(Stored data)
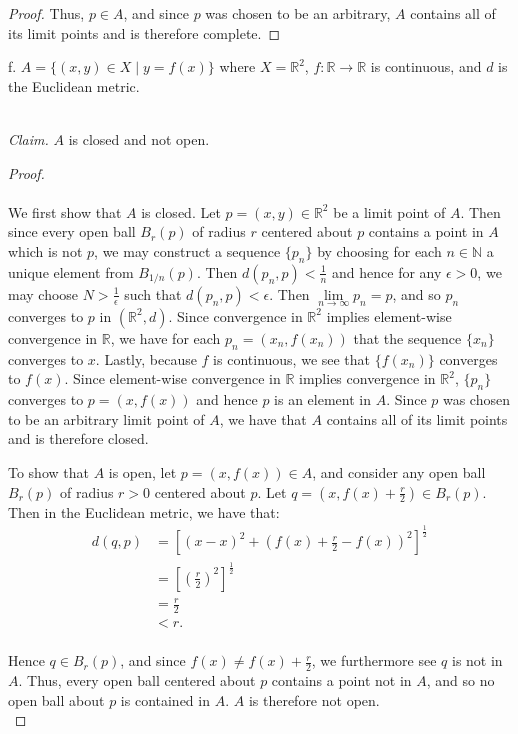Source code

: \begin{proof}
    Thus, $p \in A$, and since $p$ was chosen to be an arbitrary, $A$ contains all of its limit points and is therefore
    complete.
\end{proof}

\pagebreak

f.  $A = \{ (x, y) \in X \mid y = f(x) \}$ where $X = \mathbb{R}^2$, $f:\mathbb{R} \to \mathbb{R}$ is continuous, and 
    $d$ is the Euclidean metric.

\ \\
\emph{Claim.} $A$ is closed and not open.

\begin{proof}\ \\\\
    We first show that $A$ is closed. Let $p = (x, y) \in \mathbb{R}^2$ be a limit point of $A$. Then since every open
    ball $B_r(p)$ of radius $r$ centered about $p$ contains a point in $A$ which is not $p$, we may construct a sequence 
    $\{ p_n \}$ by choosing for each $n \in \mathbb{N}$ a unique element from $B_{1/n}(p)$. Then 
    $d(p_n, p) < \frac{1}{n}$ and hence for any $\epsilon > 0$, we may choose $N > \frac{1}{\epsilon}$ such 
    that $d(p_n, p) < \epsilon$. Then $\lim\limits_{n \to \infty}{p_n} = p$, and so $p_n$ converges to $p$ in
    $(\mathbb{R}^2, d)$. Since convergence in $\mathbb{R}^2$ implies element-wise convergence in $\mathbb{R}$, we have 
    for each $p_n = (x_n, f(x_n))$ that the sequence $\{x_n\}$ converges to $x$. Lastly, because $f$ is continuous, we
    see that $\{ f(x_n) \}$ converges to $f(x)$. Since element-wise convergence in $\mathbb{R}$ implies convergence in
    $\mathbb{R}^2$, $\{p_n\}$ converges to $p = (x, f(x))$ and hence $p$ is an element in $A$. Since $p$ was chosen to 
    be an arbitrary limit point of $A$, we have that $A$ contains all of its limit points and is therefore closed.

    To show that $A$ is open, let $p = (x, f(x)) \in A$, and consider any open ball $B_r(p)$ of radius $r > 0$ centered 
    about $p$. Let $q = (x, f(x) + \frac{r}{2}) \in B_r(p)$. Then in the Euclidean metric, we have that:
    \begin{align*}
        d(q, p) &= \left[(x - x)^2 + \left( f(x) + \frac{r}{2} - f(x) \right)^2\right]^\frac{1}{2} \\
                &= \left[ \left(\frac{r}{2}\right)^2 \right]^\frac{1}{2} \\
                &= \frac{r}{2} \\
                &< r. \\
    \end{align*}
    
    Hence $q \in B_r(p)$, and since $f(x) \neq f(x) + \frac{r}{2}$, we furthermore see $q$ is not in $A$. Thus, every 
    open ball centered about $p$ contains a point not in $A$, and so no open ball about $p$ is contained in $A$. $A$ is
    therefore not open.
    \ \\
\end{proof}

\pagebreak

What is needed: The response consists of the data above printed line for line, with no pictures.

Written solution:
Source code

: \begin{proof}
    Thus, $p \in A$, and since $p$ was chosen to be an arbitrary, $A$ contains all of its limit points and is therefore
    complete.
\end{proof}

\pagebreak

f.  $A = \{ (x, y) \in X \mid y = f(x) \}$ where $X = \mathbb{R}^2$, $f:\mathbb{R} \to \mathbb{R}$ is continuous, and 
    $d$ is the Euclidean metric.

\ \\
\emph{Claim.} $A$ is closed and not open.

\begin{proof}\ \\\\
    We first show that $A$ is closed. Let $p = (x, y) \in \mathbb{R}^2$ be a limit point of $A$. Then since every open
    ball $B_r(p)$ of radius $r$ centered about $p$ contains a point in $A$ which is not $p$, we may construct a sequence 
    $\{ p_n \}$ by choosing for each $n \in \mathbb{N}$ a unique element from $B_{1/n}(p)$. Then 
    $d(p_n, p) < \frac{1}{n}$ and hence for any $\epsilon > 0$, we may choose $N > \frac{1}{\epsilon}$ such 
    that $d(p_n, p) < \epsilon$. Then $\lim\limits_{n \to \infty}{p_n} = p$, and so $p_n$ converges to $p$ in
    $(\mathbb{R}^2, d)$. Since convergence in $\mathbb{R}^2$ implies element-wise convergence in $\mathbb{R}$, we have 
    for each $p_n = (x_n, f(x_n))$ that the sequence $\{x_n\}$ converges to $x$. Lastly, because $f$ is continuous, we
    see that $\{ f(x_n) \}$ converges to $f(x)$. Since element-wise convergence in $\mathbb{R}$ implies convergence in
    $\mathbb{R}^2$, $\{p_n\}$ converges to $p = (x, f(x))$ and hence $p$ is an element in $A$. Since $p$ was chosen to 
    be an arbitrary limit point of $A$, we have that $A$ contains all of its limit points and is therefore closed.

    To show that $A$ is open, let $p = (x, f(x)) \in A$, and consider any open ball $B_r(p)$ of radius $r > 0$ centered 
    about $p$. Let $q = (x, f(x) + \frac{r}{2}) \in B_r(p)$. Then in the Euclidean metric, we have that:
    \begin{align*}
        d(q, p) &= \left[(x - x)^2 + \left( f(x) + \frac{r}{2} - f(x) \right)^2\right]^\frac{1}{2} \\
                &= \left[ \left(\frac{r}{2}\right)^2 \right]^\frac{1}{2} \\
                &= \frac{r}{2} \\
                &< r. \\
    \end{align*}
    
    Hence $q \in B_r(p)$, and since $f(x) \neq f(x) + \frac{r}{2}$, we furthermore see $q$ is not in $A$. Thus, every 
    open ball centered about $p$ contains a point not in $A$, and so no open ball about $p$ is contained in $A$. $A$ is
    therefore not open.
    \ \\
\end{proof}

\pagebreak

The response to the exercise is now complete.